Through a series of divestitures and acquisitions over the past several years, Eastman has reduced its exposure to cyclical commodity chemical markets and increased its emphasis on the faster-growing, more stable specialty chemicals businesses. The company has also expanded its reach geographically in the Asia Pacific region and other emerging markets.
Its efforts have paid off. Eastman has sparked a favorable reaction on Wall Street as it's shown consistent earnings growth while transforming into more of a specialty chemicals producer.

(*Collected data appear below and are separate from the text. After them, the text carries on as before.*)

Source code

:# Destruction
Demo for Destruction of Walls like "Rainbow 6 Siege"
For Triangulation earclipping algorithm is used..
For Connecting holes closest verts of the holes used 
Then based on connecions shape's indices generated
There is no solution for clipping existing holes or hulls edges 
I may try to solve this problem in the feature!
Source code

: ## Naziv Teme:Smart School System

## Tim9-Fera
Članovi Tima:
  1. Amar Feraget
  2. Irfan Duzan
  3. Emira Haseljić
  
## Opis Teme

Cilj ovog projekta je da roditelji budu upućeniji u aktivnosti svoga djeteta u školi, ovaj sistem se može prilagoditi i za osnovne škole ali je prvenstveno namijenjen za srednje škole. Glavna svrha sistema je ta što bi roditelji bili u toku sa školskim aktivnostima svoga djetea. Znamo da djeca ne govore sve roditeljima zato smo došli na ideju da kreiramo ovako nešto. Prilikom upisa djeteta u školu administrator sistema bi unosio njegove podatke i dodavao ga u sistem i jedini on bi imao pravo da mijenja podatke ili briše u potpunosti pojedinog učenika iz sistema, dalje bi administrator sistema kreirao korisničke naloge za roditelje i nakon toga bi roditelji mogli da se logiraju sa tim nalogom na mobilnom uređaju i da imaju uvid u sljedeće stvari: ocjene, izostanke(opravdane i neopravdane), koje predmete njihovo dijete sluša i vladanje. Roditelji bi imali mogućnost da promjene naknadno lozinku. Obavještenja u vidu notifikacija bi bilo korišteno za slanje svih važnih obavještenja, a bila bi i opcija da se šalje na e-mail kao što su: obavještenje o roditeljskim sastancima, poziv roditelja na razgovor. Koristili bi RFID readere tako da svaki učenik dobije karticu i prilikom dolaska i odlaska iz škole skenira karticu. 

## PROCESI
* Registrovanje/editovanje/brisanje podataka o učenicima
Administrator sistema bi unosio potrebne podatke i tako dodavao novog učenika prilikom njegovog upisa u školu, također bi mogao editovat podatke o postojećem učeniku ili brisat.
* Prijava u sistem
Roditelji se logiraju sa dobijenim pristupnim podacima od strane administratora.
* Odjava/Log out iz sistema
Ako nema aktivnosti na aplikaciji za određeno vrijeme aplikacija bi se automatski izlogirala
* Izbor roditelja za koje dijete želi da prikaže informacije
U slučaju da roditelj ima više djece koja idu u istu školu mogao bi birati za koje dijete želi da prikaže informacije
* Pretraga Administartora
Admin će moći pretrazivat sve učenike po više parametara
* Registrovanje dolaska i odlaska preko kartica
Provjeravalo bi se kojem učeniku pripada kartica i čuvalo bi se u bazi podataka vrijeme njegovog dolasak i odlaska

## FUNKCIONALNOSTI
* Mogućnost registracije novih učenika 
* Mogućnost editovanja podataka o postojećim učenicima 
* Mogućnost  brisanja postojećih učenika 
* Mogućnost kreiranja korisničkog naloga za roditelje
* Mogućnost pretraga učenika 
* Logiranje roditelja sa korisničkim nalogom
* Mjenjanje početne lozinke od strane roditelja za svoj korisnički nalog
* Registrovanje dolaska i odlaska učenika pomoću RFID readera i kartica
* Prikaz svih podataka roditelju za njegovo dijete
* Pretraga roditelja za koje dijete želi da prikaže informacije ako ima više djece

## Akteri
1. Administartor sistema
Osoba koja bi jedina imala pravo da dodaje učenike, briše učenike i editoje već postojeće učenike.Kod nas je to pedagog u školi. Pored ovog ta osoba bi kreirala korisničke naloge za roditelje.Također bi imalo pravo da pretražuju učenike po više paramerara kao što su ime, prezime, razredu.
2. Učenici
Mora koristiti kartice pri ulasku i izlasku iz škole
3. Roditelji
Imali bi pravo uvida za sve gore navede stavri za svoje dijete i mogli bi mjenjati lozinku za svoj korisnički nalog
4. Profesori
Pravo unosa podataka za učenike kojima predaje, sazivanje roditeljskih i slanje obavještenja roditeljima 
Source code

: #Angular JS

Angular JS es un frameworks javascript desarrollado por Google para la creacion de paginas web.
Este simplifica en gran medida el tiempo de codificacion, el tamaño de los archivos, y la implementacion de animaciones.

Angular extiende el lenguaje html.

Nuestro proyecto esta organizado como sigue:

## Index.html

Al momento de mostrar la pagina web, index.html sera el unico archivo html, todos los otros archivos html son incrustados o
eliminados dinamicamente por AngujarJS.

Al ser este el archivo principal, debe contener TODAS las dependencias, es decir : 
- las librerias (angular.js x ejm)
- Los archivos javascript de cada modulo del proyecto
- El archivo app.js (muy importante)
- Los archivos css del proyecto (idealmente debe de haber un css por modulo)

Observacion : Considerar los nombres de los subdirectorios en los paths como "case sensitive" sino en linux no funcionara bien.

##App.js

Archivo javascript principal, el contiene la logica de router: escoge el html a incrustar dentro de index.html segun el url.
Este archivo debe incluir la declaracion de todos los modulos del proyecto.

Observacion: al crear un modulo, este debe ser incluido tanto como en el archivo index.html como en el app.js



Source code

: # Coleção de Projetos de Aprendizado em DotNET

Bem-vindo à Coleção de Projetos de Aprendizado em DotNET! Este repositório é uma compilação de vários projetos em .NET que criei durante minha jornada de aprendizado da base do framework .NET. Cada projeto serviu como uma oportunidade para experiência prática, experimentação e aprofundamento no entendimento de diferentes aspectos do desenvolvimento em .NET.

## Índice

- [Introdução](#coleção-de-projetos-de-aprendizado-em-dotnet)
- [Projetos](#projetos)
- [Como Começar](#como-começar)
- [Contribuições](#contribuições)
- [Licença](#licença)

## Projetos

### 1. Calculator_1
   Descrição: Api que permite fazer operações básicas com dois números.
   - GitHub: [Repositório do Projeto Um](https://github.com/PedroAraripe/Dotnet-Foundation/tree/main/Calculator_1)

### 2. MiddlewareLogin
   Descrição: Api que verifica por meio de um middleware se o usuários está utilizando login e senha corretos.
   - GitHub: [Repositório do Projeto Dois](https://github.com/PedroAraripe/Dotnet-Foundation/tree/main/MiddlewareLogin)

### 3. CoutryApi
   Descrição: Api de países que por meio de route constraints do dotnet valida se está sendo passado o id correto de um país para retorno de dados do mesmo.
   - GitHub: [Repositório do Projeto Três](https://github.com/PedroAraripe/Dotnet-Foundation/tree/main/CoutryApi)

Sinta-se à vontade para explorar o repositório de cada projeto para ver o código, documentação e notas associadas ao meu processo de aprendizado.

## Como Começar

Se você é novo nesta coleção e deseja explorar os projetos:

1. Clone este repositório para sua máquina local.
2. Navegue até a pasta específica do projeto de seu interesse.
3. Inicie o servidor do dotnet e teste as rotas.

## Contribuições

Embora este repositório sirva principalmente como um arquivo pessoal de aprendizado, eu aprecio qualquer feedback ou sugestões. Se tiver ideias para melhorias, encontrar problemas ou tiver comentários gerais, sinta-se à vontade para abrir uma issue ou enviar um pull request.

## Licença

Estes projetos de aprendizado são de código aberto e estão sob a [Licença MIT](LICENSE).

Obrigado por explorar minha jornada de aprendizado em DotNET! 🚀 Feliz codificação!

"Investors usually award a higher valuation to specialty chemicals producers than commodity chemicals producers," said S&P Capital IQ equity analyst Stuart Benway.
The reason: There's more consistency in profits in specialty chemicals, while in a highly cyclical business like commodity chemicals there can be wide swings in profits, he says.
Eastman boasts a strong portfolio of specialty businesses that hold leading positions and provide products that enhance performance in a variety of end markets such as transportation, building and construction, and consumables. They include specialty chemicals, such as an additive that reduces tire wear, materials that prevent auto glass from shattering and a fiber used in manufacturing cigarettes and yarn.
The big draw for investors is Eastman's earnings growth, which has been "fairly strong and fairly consistent," says Benway.
Sales and earnings have climbed by at least 25% for three straight quarters. In the most recent first quarter, earnings popped 33% to $1.62 a share. Sales shot up 27% to $2.3 billion.
Despite ongoing economic uncertainty, Eastman's end markets, particularly the transportation and building and construction markets, benefited from continued economic growth in Asia and modest economic growth in the U.S., says a company filing with the SEC.
Operating earnings rose to $393 million from $339 million the prior year. The increase came amid lower raw material and energy costs, which more than offset lower selling prices.
A big lift came from the $4.8 billion acquisition of performance and specialty chemicals producer Solutia in July. Solutia supplies specialty films and additives into the automotive, building and construction, and renewable energy markets.
Solutia brought a lot to the table. It added more than $2 billion in annual sales, says Benway, and expanded Eastman's presence in emerging markets.
The buy accelerated Eastman's growth efforts in Asia Pacific. With Solutia in the mix, Eastman expects to have a compound annual growth rate in Asia Pacific approaching 10% for the next several years.
At the time of the buy, Eastman identified annual cost synergies of roughly $100 million it expected to achieve by 2013.
Eastman also expects to realize tax benefits from Solutia's historical net operating losses and other tax advantages that it expects to contribute to free cash flow of roughly $1.0 billion through 2013.
On the product front, the buy added a handful of specialty businesses to Eastman Chemical's portfolio. Solutia's rubber chemicals used by the tire industry are the firm's most attractive asset, wrote Morningstar analyst Jeffrey Stafford in a report.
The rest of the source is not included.